Lightened-Up Blueberry Crumble

Winter gives us so many reasons to be angry with it.
Thankfully, a lack of berries is no longer one of them. While I find it hard to justify spending $10 on a measly 125g punnet of fresh blueberries every second day during the cooler months, I can justify spending $10 on a 500g bag of organic fresh-frozen ones once a week. Obviously, nothing beats the juicy burst of fresh berries, but when they’re out of season and either ridiculously pricey or unavailable altogether, frozen berries are a boundlessly nutritious and versatile alternative. I eat frozen berries almost every day of the year, whether they’re thrown into breakfast smoothies, used to make acai bowls, stewed and stirred through my porridge or scoffed straight from the pack. I’ve also discovered that, more often than not, they’re actually better to bake with than their fresh counterparts. For whatever reason, frozen berries always seem to turn out so much more flavoursome than freshies when cooked. Plus, research has shown that, especially when organic, fresh-frozen produce is actually more nutritious than fresh produce, because of the nutrients lost during the handling and transportation of fresh produce after cultivation. Interesting…

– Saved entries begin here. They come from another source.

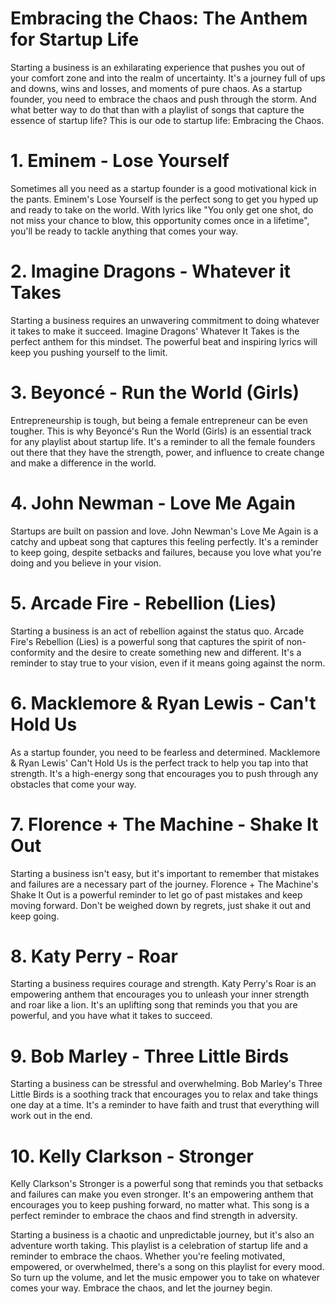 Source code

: # Embracing the Chaos: The Anthem for Startup Life

Starting a business is an exhilarating experience that pushes you out of your comfort zone and into the realm of uncertainty. It's a journey full of ups and downs, wins and losses, and moments of pure chaos. As a startup founder, you need to embrace the chaos and push through the storm. And what better way to do that than with a playlist of songs that capture the essence of startup life? This is our ode to startup life: Embracing the Chaos.

# 1. Eminem - Lose Yourself

Sometimes all you need as a startup founder is a good motivational kick in the pants. Eminem's Lose Yourself is the perfect song to get you hyped up and ready to take on the world. With lyrics like "You only get one shot, do not miss your chance to blow, this opportunity comes once in a lifetime", you'll be ready to tackle anything that comes your way.

# 2. Imagine Dragons - Whatever it Takes

Starting a business requires an unwavering commitment to doing whatever it takes to make it succeed. Imagine Dragons' Whatever It Takes is the perfect anthem for this mindset. The powerful beat and inspiring lyrics will keep you pushing yourself to the limit.

# 3. Beyoncé - Run the World (Girls)

Entrepreneurship is tough, but being a female entrepreneur can be even tougher. This is why Beyoncé's Run the World (Girls) is an essential track for any playlist about startup life. It's a reminder to all the female founders out there that they have the strength, power, and influence to create change and make a difference in the world.

# 4. John Newman - Love Me Again

Startups are built on passion and love. John Newman's Love Me Again is a catchy and upbeat song that captures this feeling perfectly. It's a reminder to keep going, despite setbacks and failures, because you love what you're doing and you believe in your vision.

# 5. Arcade Fire - Rebellion (Lies)

Starting a business is an act of rebellion against the status quo. Arcade Fire's Rebellion (Lies) is a powerful song that captures the spirit of non-conformity and the desire to create something new and different. It's a reminder to stay true to your vision, even if it means going against the norm.

# 6. Macklemore & Ryan Lewis - Can't Hold Us

As a startup founder, you need to be fearless and determined. Macklemore & Ryan Lewis' Can't Hold Us is the perfect track to help you tap into that strength. It's a high-energy song that encourages you to push through any obstacles that come your way.

# 7. Florence + The Machine - Shake It Out

Starting a business isn't easy, but it's important to remember that mistakes and failures are a necessary part of the journey. Florence + The Machine's Shake It Out is a powerful reminder to let go of past mistakes and keep moving forward. Don't be weighed down by regrets, just shake it out and keep going.

# 8. Katy Perry - Roar

Starting a business requires courage and strength. Katy Perry's Roar is an empowering anthem that encourages you to unleash your inner strength and roar like a lion. It's an uplifting song that reminds you that you are powerful, and you have what it takes to succeed.

# 9. Bob Marley - Three Little Birds

Starting a business can be stressful and overwhelming. Bob Marley's Three Little Birds is a soothing track that encourages you to relax and take things one day at a time. It's a reminder to have faith and trust that everything will work out in the end.

# 10. Kelly Clarkson - Stronger

Kelly Clarkson's Stronger is a powerful song that reminds you that setbacks and failures can make you even stronger. It's an empowering anthem that encourages you to keep pushing forward, no matter what. This song is a perfect reminder to embrace the chaos and find strength in adversity.

Starting a business is a chaotic and unpredictable journey, but it's also an adventure worth taking. This playlist is a celebration of startup life and a reminder to embrace the chaos. Whether you're feeling motivated, empowered, or overwhelmed, there's a song on this playlist for every mood. So turn up the volume, and let the music empower you to take on whatever comes your way. Embrace the chaos, and let the journey begin.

Being the shamefully sickly sweet tooth that am, I’ve always had a weakness for crumbles – I just can’t go past the warm, fruity fillings and that buttery melt-in-your-mouth biscuit topping. Heartbreakingly, like all dessert fare, crumbles are typically packed with saturated fat, processed simple carbohydrates and hideous amounts of sweet poison (also known as sugar). So, the other night when I was feeling very countryside-inspired and craving a traditionally Wintery sweet-something to share with my family after dinner, I decided to conduct a Blueberry Crumble Healthification experiment. Full of antioxidants, complex carbohydrates, healthy fats and pure deliciousness, I don’t know why I’ve never tried to healthify blueberry crumble before – it was as easy and fuss-free as it was delightful. The fact that I’ve been avoiding crumble on the basis that it’s mid-section suicide now seems ludicrous. I need to practice what I preach more often: there’s always a way to healthify the unhealthy. In this I find wicked pleasure. 

My blueberry crumble is not limited to post-dinner indulgence; it’d be great as a mid-arvo pick-me-up, or even for breakfast on a lazy Sunday. I served mine with a generous drizzle of coconut cream, which cuts through any tartness in the blueberries and ties the juices and the crisp crumble together perfectly.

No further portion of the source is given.